I'm home in Stalem until tomorrow evening or Sunday morning--woohoo! fatalism! no point in confirming return date when I'm stuck here until then anyway!--but it's not really worth recounting.  Merry Christmas, I guess?  I somehow transformed into 100% Grinch this year because all this holiday hoo-hah is failing to elicit any kind of warm, fuzzy, even capitalistic feeling in me.  I'm buying some late presents for people because I have some disposable income this year and I consider it making up for not having gotten gifts for the last, oh, never.

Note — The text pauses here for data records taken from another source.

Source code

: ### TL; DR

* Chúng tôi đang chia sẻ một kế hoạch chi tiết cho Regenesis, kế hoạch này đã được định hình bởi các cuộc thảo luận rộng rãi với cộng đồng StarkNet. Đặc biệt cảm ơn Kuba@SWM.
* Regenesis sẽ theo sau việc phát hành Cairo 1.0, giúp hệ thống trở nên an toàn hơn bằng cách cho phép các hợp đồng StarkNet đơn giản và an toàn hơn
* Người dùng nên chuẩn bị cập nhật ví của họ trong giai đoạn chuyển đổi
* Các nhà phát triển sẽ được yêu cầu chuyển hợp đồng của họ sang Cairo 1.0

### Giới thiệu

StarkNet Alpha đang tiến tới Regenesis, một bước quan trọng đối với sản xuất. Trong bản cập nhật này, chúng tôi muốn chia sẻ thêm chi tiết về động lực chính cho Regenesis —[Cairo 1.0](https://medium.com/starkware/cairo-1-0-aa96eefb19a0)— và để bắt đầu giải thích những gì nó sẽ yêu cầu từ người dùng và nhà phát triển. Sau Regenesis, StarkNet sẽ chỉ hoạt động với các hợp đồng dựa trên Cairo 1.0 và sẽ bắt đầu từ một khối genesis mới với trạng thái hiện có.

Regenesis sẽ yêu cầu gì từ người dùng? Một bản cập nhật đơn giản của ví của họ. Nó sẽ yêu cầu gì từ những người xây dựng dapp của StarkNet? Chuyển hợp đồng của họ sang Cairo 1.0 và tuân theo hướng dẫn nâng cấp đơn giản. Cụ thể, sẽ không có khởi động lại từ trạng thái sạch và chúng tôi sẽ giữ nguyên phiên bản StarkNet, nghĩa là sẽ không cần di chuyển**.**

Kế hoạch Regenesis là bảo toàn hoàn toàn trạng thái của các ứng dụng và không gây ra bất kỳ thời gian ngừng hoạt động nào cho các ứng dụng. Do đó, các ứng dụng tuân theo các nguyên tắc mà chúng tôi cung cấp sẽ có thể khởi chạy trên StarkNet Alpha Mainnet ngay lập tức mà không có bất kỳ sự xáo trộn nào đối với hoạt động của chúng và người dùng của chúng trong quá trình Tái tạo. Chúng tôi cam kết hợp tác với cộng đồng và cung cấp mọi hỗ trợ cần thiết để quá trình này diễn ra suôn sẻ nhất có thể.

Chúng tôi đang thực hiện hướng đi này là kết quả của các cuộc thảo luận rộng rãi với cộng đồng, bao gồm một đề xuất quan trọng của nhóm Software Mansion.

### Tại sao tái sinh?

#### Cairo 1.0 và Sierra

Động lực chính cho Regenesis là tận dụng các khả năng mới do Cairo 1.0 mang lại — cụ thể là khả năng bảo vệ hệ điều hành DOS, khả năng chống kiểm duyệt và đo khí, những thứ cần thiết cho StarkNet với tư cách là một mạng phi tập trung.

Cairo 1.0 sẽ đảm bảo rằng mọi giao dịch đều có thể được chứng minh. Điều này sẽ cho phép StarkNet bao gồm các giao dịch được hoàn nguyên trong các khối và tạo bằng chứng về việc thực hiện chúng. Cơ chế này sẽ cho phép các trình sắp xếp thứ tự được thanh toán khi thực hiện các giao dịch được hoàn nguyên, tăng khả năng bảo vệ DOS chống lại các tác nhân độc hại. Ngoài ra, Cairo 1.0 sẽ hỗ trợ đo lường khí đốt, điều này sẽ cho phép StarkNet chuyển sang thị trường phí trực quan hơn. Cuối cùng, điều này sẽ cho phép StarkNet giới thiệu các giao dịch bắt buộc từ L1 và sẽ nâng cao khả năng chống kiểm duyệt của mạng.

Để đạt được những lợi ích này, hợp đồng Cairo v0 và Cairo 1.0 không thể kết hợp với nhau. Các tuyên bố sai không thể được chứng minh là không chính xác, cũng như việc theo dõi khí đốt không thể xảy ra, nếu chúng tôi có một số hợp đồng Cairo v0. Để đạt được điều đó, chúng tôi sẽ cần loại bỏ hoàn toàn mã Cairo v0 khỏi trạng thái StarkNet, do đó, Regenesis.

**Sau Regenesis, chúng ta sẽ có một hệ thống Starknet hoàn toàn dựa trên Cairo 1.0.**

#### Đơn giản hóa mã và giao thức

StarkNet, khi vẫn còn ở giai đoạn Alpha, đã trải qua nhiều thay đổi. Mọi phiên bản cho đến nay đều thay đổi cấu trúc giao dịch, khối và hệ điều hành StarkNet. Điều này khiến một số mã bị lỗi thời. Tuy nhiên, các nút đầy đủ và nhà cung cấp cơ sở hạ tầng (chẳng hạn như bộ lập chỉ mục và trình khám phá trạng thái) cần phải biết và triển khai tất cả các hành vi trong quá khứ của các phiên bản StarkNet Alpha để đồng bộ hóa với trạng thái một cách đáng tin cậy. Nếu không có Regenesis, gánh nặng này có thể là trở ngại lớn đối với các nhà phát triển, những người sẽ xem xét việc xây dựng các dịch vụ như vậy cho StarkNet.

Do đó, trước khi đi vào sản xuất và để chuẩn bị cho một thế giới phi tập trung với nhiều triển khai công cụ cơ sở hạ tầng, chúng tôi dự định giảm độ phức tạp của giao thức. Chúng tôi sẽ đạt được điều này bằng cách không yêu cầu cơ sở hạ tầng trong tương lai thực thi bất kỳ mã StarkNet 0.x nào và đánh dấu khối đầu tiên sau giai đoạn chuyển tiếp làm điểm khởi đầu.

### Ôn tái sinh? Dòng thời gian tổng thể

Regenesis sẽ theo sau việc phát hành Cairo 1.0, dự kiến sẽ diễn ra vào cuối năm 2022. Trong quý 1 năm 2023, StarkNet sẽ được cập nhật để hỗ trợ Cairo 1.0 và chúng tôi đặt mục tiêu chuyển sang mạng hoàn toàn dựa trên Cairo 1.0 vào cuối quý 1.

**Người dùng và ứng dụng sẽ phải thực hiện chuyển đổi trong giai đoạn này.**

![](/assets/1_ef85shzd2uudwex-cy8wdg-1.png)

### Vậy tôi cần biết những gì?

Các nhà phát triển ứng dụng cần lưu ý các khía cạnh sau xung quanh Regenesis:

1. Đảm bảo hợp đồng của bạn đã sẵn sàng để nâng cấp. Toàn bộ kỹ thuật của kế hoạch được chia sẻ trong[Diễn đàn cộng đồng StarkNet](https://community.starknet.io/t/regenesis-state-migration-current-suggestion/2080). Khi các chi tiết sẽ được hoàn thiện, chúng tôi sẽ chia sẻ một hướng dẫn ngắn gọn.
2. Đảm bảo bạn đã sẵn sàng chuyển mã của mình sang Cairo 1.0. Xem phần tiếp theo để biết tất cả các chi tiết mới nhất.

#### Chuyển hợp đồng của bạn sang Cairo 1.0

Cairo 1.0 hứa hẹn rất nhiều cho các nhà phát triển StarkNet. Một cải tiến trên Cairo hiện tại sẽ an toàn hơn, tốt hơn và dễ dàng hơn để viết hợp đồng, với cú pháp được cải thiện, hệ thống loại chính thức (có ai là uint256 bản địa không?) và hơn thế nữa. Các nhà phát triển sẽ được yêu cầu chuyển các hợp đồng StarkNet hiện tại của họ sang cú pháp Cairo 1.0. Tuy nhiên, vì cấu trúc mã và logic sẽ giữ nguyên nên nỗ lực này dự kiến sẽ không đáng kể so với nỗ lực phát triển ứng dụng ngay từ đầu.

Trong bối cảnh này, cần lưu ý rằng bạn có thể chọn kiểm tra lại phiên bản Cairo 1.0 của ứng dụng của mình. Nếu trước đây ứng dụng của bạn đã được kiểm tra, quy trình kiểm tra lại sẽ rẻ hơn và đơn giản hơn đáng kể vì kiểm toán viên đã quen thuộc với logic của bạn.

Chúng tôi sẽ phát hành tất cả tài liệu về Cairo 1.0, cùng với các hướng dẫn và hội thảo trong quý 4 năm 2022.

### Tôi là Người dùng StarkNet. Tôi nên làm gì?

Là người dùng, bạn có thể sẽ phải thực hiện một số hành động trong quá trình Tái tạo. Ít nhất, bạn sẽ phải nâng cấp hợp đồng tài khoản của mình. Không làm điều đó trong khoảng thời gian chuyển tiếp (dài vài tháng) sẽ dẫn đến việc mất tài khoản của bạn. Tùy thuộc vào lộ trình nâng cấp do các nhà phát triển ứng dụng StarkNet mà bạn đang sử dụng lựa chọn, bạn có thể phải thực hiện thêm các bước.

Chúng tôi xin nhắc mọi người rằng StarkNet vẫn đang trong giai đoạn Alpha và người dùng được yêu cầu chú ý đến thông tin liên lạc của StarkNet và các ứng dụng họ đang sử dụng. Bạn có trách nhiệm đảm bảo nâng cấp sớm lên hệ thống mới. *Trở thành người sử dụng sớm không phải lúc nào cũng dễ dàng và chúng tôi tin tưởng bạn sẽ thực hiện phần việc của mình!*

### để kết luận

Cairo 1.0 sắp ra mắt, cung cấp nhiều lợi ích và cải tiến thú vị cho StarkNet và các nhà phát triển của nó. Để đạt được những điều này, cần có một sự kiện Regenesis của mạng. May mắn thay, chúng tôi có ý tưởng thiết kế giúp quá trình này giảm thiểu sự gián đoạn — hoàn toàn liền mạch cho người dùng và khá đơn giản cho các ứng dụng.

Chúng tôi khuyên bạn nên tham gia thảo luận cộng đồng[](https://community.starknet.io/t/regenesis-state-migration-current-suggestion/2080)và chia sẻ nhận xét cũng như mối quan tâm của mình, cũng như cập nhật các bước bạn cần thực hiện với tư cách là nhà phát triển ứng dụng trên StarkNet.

Monday evening I elected to go to the closest Barnes & Noble with Das Kapital and Amy, though I probably should have stuck with my original plan and stayed at home drinking everything that wasn't consumed on Saturday night.  I can't help but cringe every time I step foot in one of those (except in instances where I run into my lovely friend Edgar).  I always think going to B&N would be pleasant, but then I get there and the book selection always puts me on edge, making me feel lame and negative because I don't want to pay full retail price for this white people western lit canon crap.  Plus Frank McCoy and some heartfelt story about dogs, or an engagement gone wrong, or I don't know, James motherfucking Frey.  And Oprah putting her damn Book Club stickers on everything.  And Twatlight.  And conspiracy theories on 9/11, and all the books in the Current Events section being dominated by conservatives (more of the nonsense ones, though, like Palin and Ann Coulter).  Blaehhhhh.  Also, the books I lean towards purchasing are magically never available, and serendipitous discoveries haven't taken place in a B&N for me since I was probably 14, with the exception of my Lopate find earlier this year.

It was a less horrible excursion than usual, though.  I walked away with a book that was on my 2008 reading list and got to laugh at the spectacle of other customers approaching DK in the business/marketing/advertising section and asking him for advertising advice.  BAHAHA.  Oh sigh, some days he really looks like a Mac Kid (tm?) and I guess he got typecast.  Hilarious.

I'm not too thrilled about my situations in Richmond (the job, the housing, the not being able to stay up past 12:30, the dreariness of having to initiate everything, the never feeling at home) but these are things I can at least explore when I'm there!  And it is much preferred to lying in bed on the computer reading old Xanga entries (SHADAP don't judge, I'll uh, get on the whole web 2.0 bandwagon eventually).  I'll probably make a 2009 end-of-year meme post soon since I have nothing better to do anyway.